» DESCRIPTION OF THE TASK: Could you find each line of the data below that contains the word "less" and copy those lines?

» THE DATA:
————————

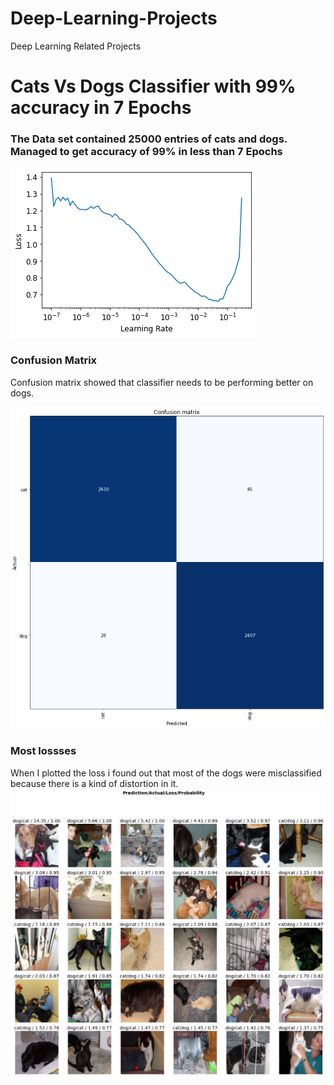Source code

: # Deep-Learning-Projects
Deep Learning Related Projects

# Cats Vs Dogs Classifier with 99% accuracy in 7 Epochs
### The Data set contained 25000 entries of cats and dogs. Managed to get accuracy of 99% in less than 7 Epochs
![Loss plotted](cats_vs_dogs_classifier/images/loss.png)
### Confusion Matrix
Confusion matrix showed that classifier needs to be performing better on dogs.


![confusion_mat](cats_vs_dogs_classifier/images/confusion%20matrix.png)

### Most lossses 
When I plotted the loss i found out that most of the dogs were misclassified because there is a kind of distortion in it.
![lossesPredicted](cats_vs_dogs_classifier/images/losses%20plotted.png)



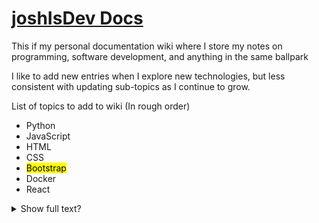# [joshIsDev Docs](https://joshisdev.netlify.app/)
This if my personal documentation wiki where I store my notes on programming, software development, and anything in the same ballpark

I like to add new entries when I explore new technologies, but less consistent with updating sub-topics as I continue to grow. 

List of topics to add to wiki (In rough order)
- Python
- JavaScript
- HTML
- CSS
- <mark>Bootstrap</mark>
- Docker
- React
<details>
  <summary>Show full text?</summary>
  This is full text woah woo!
</details>
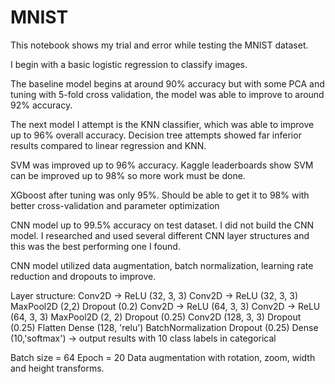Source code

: # MNIST

This notebook shows my trial and error while testing the MNIST dataset. 

I begin with a basic logistic regression to classify images.

The baseline model begins at around 90% accuracy but with some PCA and tuning with 5-fold cross validation, the model was able to improve to around 92% accuracy.

The next model I attempt is the KNN classifier, which was able to improve up to 96% overall accuracy. 
Decision tree attempts showed far inferior results compared to linear regression and KNN.

SVM was improved up to 96% accuracy. Kaggle leaderboards show SVM can be improved up to 98% so more work must be done. 

XGboost after tuning was only 95%. Should be able to get it to 98% with better cross-validation and parameter optimization

CNN model up to 99.5% accuracy on test dataset. I did not build the CNN model. I researched and used several different CNN layer structures and this was the best performing one I found.

CNN model utilized data augmentation, batch normalization, learning rate reduction and dropouts to improve.

Layer structure:
Conv2D -> ReLU (32, 3, 3)
Conv2D -> ReLU (32, 3, 3)
MaxPool2D (2,2)
Dropout (0.2)
Conv2D -> ReLU (64, 3, 3)
Conv2D -> ReLU (64, 3, 3)
MaxPool2D (2, 2)
Dropout (0.25)
Conv2D (128, 3, 3)
Dropout (0.25)
Flatten
Dense (128, 'relu')
BatchNormalization
Dropout (0.25)
Dense (10,'softmax') -> output results with 10 class labels in categorical 

Batch size = 64
Epoch = 20
Data augmentation with rotation, zoom, width and height transforms.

————————

» REPLY TO THE EXERCISE:
### The Data set contained 25000 entries of cats and dogs. Managed to get accuracy of 99% in less than 7 Epochs
I like to add new entries when I explore new technologies, but less consistent with updating sub-topics as I continue to grow. 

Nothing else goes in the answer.